*** Opening Records for the exercise ***

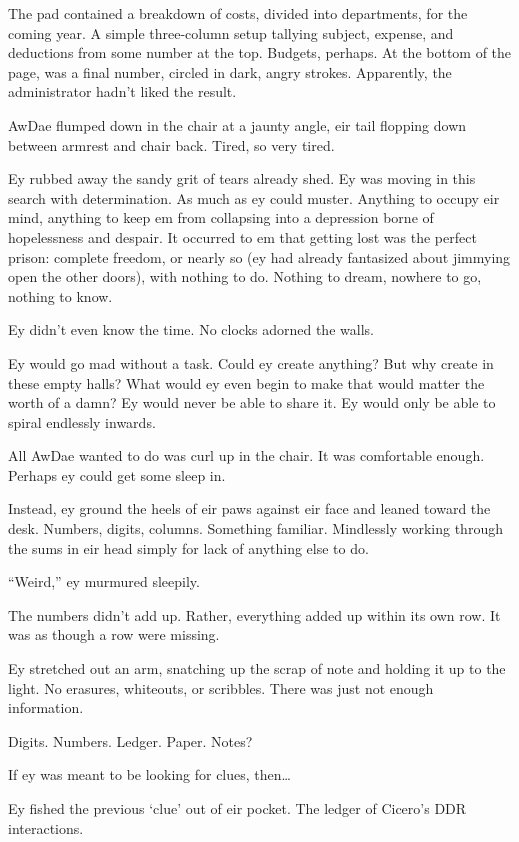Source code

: The pad contained a breakdown of costs, divided into departments, for the coming year. A simple three-column setup tallying subject, expense, and deductions from some number at the top. Budgets, perhaps. At the bottom of the page, was a final number, circled in dark, angry strokes. Apparently, the administrator hadn't liked the result.

AwDae flumped down in the chair at a jaunty angle, eir tail flopping down between armrest and chair back. Tired, so very tired.

Ey rubbed away the sandy grit of tears already shed. Ey was moving in this search with determination. As much as ey could muster. Anything to occupy eir mind, anything to keep em from collapsing into a depression borne of hopelessness and despair. It occurred to em that getting lost was the perfect prison: complete freedom, or nearly so (ey had already fantasized about jimmying open the other doors), with nothing to do. Nothing to dream, nowhere to go, nothing to know.

Ey didn't even know the time. No clocks adorned the walls.

Ey would go mad without a task. Could ey create anything? But why create in these empty halls? What would ey even begin to make that would matter the worth of a damn? Ey would never be able to share it. Ey would only be able to spiral endlessly inwards.

All AwDae wanted to do was curl up in the chair. It was comfortable enough. Perhaps ey could get some sleep in.

Instead, ey ground the heels of eir paws against eir face and leaned toward the desk. Numbers, digits, columns. Something familiar. Mindlessly working through the sums in eir head simply for lack of anything else to do.

``Weird,'' ey murmured sleepily.

The numbers didn't add up. Rather, everything added up within its own row. It was as though a row were missing.

Ey stretched out an arm, snatching up the scrap of note and holding it up to the light. No erasures, whiteouts, or scribbles. There was just not enough information.

Digits. Numbers. Ledger. Paper. Notes?

If ey was meant to be looking for clues, then\ldots{}

Ey fished the previous `clue' out of eir pocket. The ledger of Cicero's DDR interactions.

*** Closing Records for the exercise ***

**Problem**
Leave out the pictures and repeat exactly the lines from the first line of the data through the line containing "AwDae flumped down". Add nothing else.

**Result**
Source code

: The pad contained a breakdown of costs, divided into departments, for the coming year. A simple three-column setup tallying subject, expense, and deductions from some number at the top. Budgets, perhaps. At the bottom of the page, was a final number, circled in dark, angry strokes. Apparently, the administrator hadn't liked the result.

AwDae flumped down in the chair at a jaunty angle, eir tail flopping down between armrest and chair back. Tired, so very tired.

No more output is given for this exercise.